Pero con el tiempo aprendimos a valorar per se estos trabajos. Ya no eran tareas secundarias, sino muy importantes: fomentaban la autonomía, la responsabilidad, el sentido de grupo, la equidad de género… de manera que, progresivamente, dejamos de considerarlas preámbulos engorrosos y, en cambio, las organizábamos con mimo, les otorgábamos tiempo de sobras no sólo para hacerlas y punto, sino para hacerlas bien, muy bien.

Tal vez poníamos música de fondo, pero no endulzábamos el trabajo mucho más. No, no era ningún juego. Era un trabajo. No, no era exactamente divertido, pero era necesario y los niños y niñas aprendían a obtener otro tipo de satisfacción cuando, al acabar la tarea, la habitación estaba impecable, o la mesa bien recogida sin una miga en el suelo, o la ropa recién lavada y limpia danzando en la cuerda bajo el sol.

Vale, el juego es vital y la educación lo requiere. Como también requiere que los niños y niñas trabajen en aquello que tiene sentido y aprendan que existen obligaciones no exactamente placenteras que hay que cumplir.

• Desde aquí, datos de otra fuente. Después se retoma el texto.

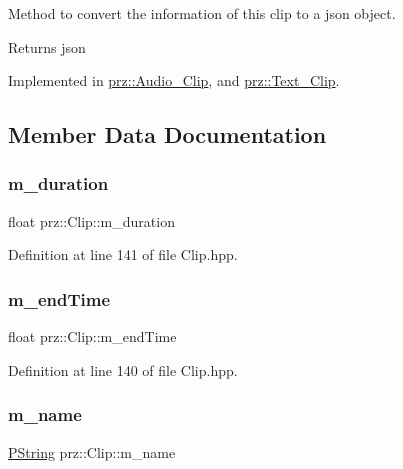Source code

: Method to convert the information of this clip to a json object. 

\begin{DoxyReturn}{Returns}
json 
\end{DoxyReturn}


Implemented in \mbox{\hyperlink{classprz_1_1_audio___clip_a15fdef4e8547e25d06785d816be71a12}{prz\+::\+Audio\+\_\+\+Clip}}, and \mbox{\hyperlink{classprz_1_1_text___clip_a4e78e6e36c130ed42ec7f75772e3baed}{prz\+::\+Text\+\_\+\+Clip}}.



\subsection{Member Data Documentation}
\mbox{\label{classprz_1_1_clip_abf582141d0a2385e1ec2e94cc9eca70b}} 
\subsubsection{\texorpdfstring{m\_duration}{m\_duration}}
{\footnotesize\ttfamily float prz\+::\+Clip\+::m\+\_\+duration\hspace{0.3cm}{\ttfamily [protected]}}



Definition at line 141 of file Clip.\+hpp.

\mbox{\label{classprz_1_1_clip_abca99f03f5bc3963ee2c813b33a52d8e}} 
\subsubsection{\texorpdfstring{m\_endTime}{m\_endTime}}
{\footnotesize\ttfamily float prz\+::\+Clip\+::m\+\_\+end\+Time\hspace{0.3cm}{\ttfamily [protected]}}



Definition at line 140 of file Clip.\+hpp.

\mbox{\label{classprz_1_1_clip_a9480162480731a020244153ada1219aa}} 
\subsubsection{\texorpdfstring{m\_name}{m\_name}}
{\footnotesize\ttfamily \mbox{\hyperlink{classprz_1_1_p_string}{P\+String}} prz\+::\+Clip\+::m\+\_\+name\hspace{0.3cm}{\ttfamily [protected]}}



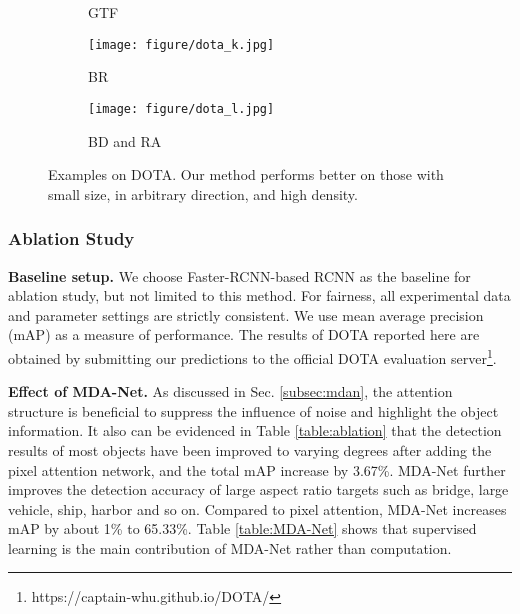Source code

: \documentclass[10pt,twocolumn,letterpaper]{article}
\begin{document}
\begin{figure*}[t]
\begin{subfigure}{.15\textwidth}
			\caption{GTF}
			\label{fig:dota_j}
		\end{subfigure}
		\begin{subfigure}{.15\textwidth}
			\centering
			\texttt{[image: figure/dota\_k.jpg]}
			\caption{BR}
			\label{fig:dota_k}
		\end{subfigure}\begin{subfigure}{.15\textwidth}
			\centering
			\texttt{[image: figure/dota\_l.jpg]}
			\caption{BD and RA}
			\label{fig:dota_l}
		\end{subfigure}
		\vspace{-10pt}
		\caption{Examples on DOTA. Our method performs better on those with small size, in arbitrary direction, and high density.}	\label{fig:dota}
	\end{figure*}
	




	
	
	\subsubsection{Ablation Study}
	{\bf \quad Baseline setup.} We choose Faster-RCNN-based RCNN \cite{jiang2017r2cnn} as the baseline for ablation study, but not limited to this method. For fairness, all experimental data and parameter settings are strictly consistent. We use mean average precision (mAP) as a measure of performance. The results of DOTA reported here are obtained by submitting our predictions to the official DOTA evaluation server\footnote{https://captain-whu.github.io/DOTA/}.
	
	{\bf Effect of MDA-Net.} As discussed in Sec. \ref{subsec:mdan}, the attention structure is beneficial to suppress the influence of noise and highlight the object information. It also can be evidenced in Table \ref{table:ablation} that the detection results of most objects have been improved to varying degrees after adding the pixel attention network, and the total mAP increase by 3.67\%. MDA-Net further improves the detection accuracy of large aspect ratio targets such as bridge, large vehicle, ship, harbor and so on. Compared to pixel attention, MDA-Net increases mAP by about 1\% to 65.33\%. Table \ref{table:MDA-Net} shows that supervised learning is the main contribution of MDA-Net rather than computation.
	
\end{document}
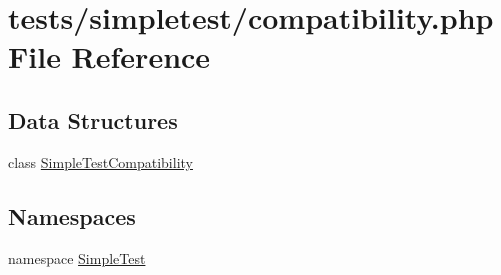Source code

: \hypertarget{compatibility_8php}{\section{tests/simpletest/compatibility.php File Reference}
\label{compatibility_8php}
}
\subsection*{Data Structures}
\begin{DoxyCompactItemize}
\item 
class \hyperlink{class_simple_test_compatibility}{Simple\-Test\-Compatibility}
\end{DoxyCompactItemize}
\subsection*{Namespaces}
\begin{DoxyCompactItemize}
\item 
namespace \hyperlink{namespace_simple_test}{Simple\-Test}
\end{DoxyCompactItemize}
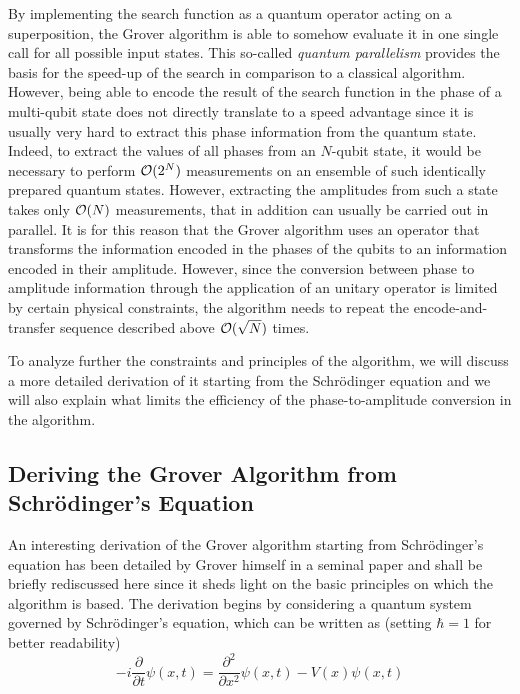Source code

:By implementing the search function as a quantum operator acting on a superposition, the Grover algorithm is able to somehow evaluate it in one single call for all possible input states. This so-called {\it quantum parallelism} provides the basis for the speed-up of the search in comparison to a classical algorithm. However, being able to encode the result of the search function in the phase of a multi-qubit state does not directly translate to a speed advantage since it is usually very hard to extract this phase information from the quantum state. Indeed, to extract the values of all phases from an $N$-qubit state, it would be necessary to perform $\begin{mathcal}O(2^N)\end{mathcal}$ measurements on an ensemble of such identically prepared quantum states. However, extracting the amplitudes from such a state takes only $\begin{mathcal}O\end{mathcal}(N)$ measurements, that in addition can usually be carried out in parallel. It is for this reason that the Grover algorithm uses an operator that transforms the information encoded in the phases of the qubits to an information encoded in their amplitude. However, since the conversion between phase to amplitude information through the application of an unitary operator is limited by certain physical constraints, the algorithm needs to repeat the encode-and-transfer sequence described above $\begin{mathcal}O(\sqrt{N})\end{mathcal}$ times. \cite{lloyd_quantum_1999,meyer_sophisticated_2000,lanyon_experimental_2008,ahn_information_2000,ding_review_2007,linden_good_2001,braunstein_speed-up_2002}

\smallskip

To analyze further the constraints and principles of the algorithm, we will discuss a more detailed derivation of it starting from the Schrödinger equation and we will also explain what limits the efficiency of the phase-to-amplitude conversion in the algorithm.

\subsection{Deriving the Grover Algorithm from Schrödinger's Equation}


An interesting derivation of the Grover algorithm starting from Schrödinger's equation has been detailed by Grover himself in a seminal paper \citep{grover_schrodingers_2001} and shall be briefly rediscussed here since it sheds light on the basic principles on which the algorithm is based. The derivation begins by considering a quantum system governed by Schrödinger's equation, which can be written as (setting $\hbar = 1$ for better readability)
%
\begin{equation}
-i\frac{\partial}{\partial t}\psi(x,t) = \frac{\partial^2}{\partial x^2}\psi(x,t)-V(x)\psi(x,t) \label{eq:grover_derivation}
\end{equation}
%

Aunque a veces ocurren cosas sorprendentes. Una vez, volviendo de un campamento de adolescentes, Antonio, que tenía quince años, me confesó medio riendo que entre los mejores momentos de la experiencia que acabábamos de vivir estaba la media hora diaria de fregar platos después de comer. Que la había disfrutado un montón, que se había reído mucho, que incluso había conocido mejor a alguno de sus compañeros… ¡No se lo podía creer!